-------- Data shown --------

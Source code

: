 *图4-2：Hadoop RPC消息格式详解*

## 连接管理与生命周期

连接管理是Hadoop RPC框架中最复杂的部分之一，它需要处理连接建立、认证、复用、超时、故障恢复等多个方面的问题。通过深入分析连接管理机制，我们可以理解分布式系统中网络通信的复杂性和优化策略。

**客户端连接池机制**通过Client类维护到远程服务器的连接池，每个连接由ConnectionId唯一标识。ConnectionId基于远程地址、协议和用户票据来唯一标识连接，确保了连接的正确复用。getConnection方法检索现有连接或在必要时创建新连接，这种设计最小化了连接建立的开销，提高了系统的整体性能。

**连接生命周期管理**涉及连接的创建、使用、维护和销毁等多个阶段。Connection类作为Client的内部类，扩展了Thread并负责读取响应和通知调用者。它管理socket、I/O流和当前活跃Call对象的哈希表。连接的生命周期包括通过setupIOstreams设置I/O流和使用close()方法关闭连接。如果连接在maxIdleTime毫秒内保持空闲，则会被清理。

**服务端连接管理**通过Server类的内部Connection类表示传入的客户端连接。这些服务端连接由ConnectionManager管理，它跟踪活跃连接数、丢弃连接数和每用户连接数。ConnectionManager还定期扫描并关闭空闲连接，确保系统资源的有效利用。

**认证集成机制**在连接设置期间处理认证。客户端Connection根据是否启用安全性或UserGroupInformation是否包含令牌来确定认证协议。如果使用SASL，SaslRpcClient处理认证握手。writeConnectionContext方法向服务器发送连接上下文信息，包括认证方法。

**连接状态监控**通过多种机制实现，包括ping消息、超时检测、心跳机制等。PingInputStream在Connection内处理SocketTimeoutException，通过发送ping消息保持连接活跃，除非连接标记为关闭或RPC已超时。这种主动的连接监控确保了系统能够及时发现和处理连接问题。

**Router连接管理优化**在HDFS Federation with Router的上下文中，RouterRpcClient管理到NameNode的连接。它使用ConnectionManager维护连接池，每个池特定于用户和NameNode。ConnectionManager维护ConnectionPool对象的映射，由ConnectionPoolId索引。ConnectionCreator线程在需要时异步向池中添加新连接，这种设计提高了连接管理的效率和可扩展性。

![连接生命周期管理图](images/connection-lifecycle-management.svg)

--------

◆ What is expected ◆
Transcribe all of the data so that each line matches the source exactly.

◆ Result for this exercise ◆
Source code

: *图4-2：Hadoop RPC消息格式详解*

## 连接管理与生命周期

连接管理是Hadoop RPC框架中最复杂的部分之一，它需要处理连接建立、认证、复用、超时、故障恢复等多个方面的问题。通过深入分析连接管理机制，我们可以理解分布式系统中网络通信的复杂性和优化策略。

**客户端连接池机制**通过Client类维护到远程服务器的连接池，每个连接由ConnectionId唯一标识。ConnectionId基于远程地址、协议和用户票据来唯一标识连接，确保了连接的正确复用。getConnection方法检索现有连接或在必要时创建新连接，这种设计最小化了连接建立的开销，提高了系统的整体性能。

**连接生命周期管理**涉及连接的创建、使用、维护和销毁等多个阶段。Connection类作为Client的内部类，扩展了Thread并负责读取响应和通知调用者。它管理socket、I/O流和当前活跃Call对象的哈希表。连接的生命周期包括通过setupIOstreams设置I/O流和使用close()方法关闭连接。如果连接在maxIdleTime毫秒内保持空闲，则会被清理。

**服务端连接管理**通过Server类的内部Connection类表示传入的客户端连接。这些服务端连接由ConnectionManager管理，它跟踪活跃连接数、丢弃连接数和每用户连接数。ConnectionManager还定期扫描并关闭空闲连接，确保系统资源的有效利用。

**认证集成机制**在连接设置期间处理认证。客户端Connection根据是否启用安全性或UserGroupInformation是否包含令牌来确定认证协议。如果使用SASL，SaslRpcClient处理认证握手。writeConnectionContext方法向服务器发送连接上下文信息，包括认证方法。

**连接状态监控**通过多种机制实现，包括ping消息、超时检测、心跳机制等。PingInputStream在Connection内处理SocketTimeoutException，通过发送ping消息保持连接活跃，除非连接标记为关闭或RPC已超时。这种主动的连接监控确保了系统能够及时发现和处理连接问题。

**Router连接管理优化**在HDFS Federation with Router的上下文中，RouterRpcClient管理到NameNode的连接。它使用ConnectionManager维护连接池，每个池特定于用户和NameNode。ConnectionManager维护ConnectionPool对象的映射，由ConnectionPoolId索引。ConnectionCreator线程在需要时异步向池中添加新连接，这种设计提高了连接管理的效率和可扩展性。

![连接生命周期管理图](images/connection-lifecycle-management.svg)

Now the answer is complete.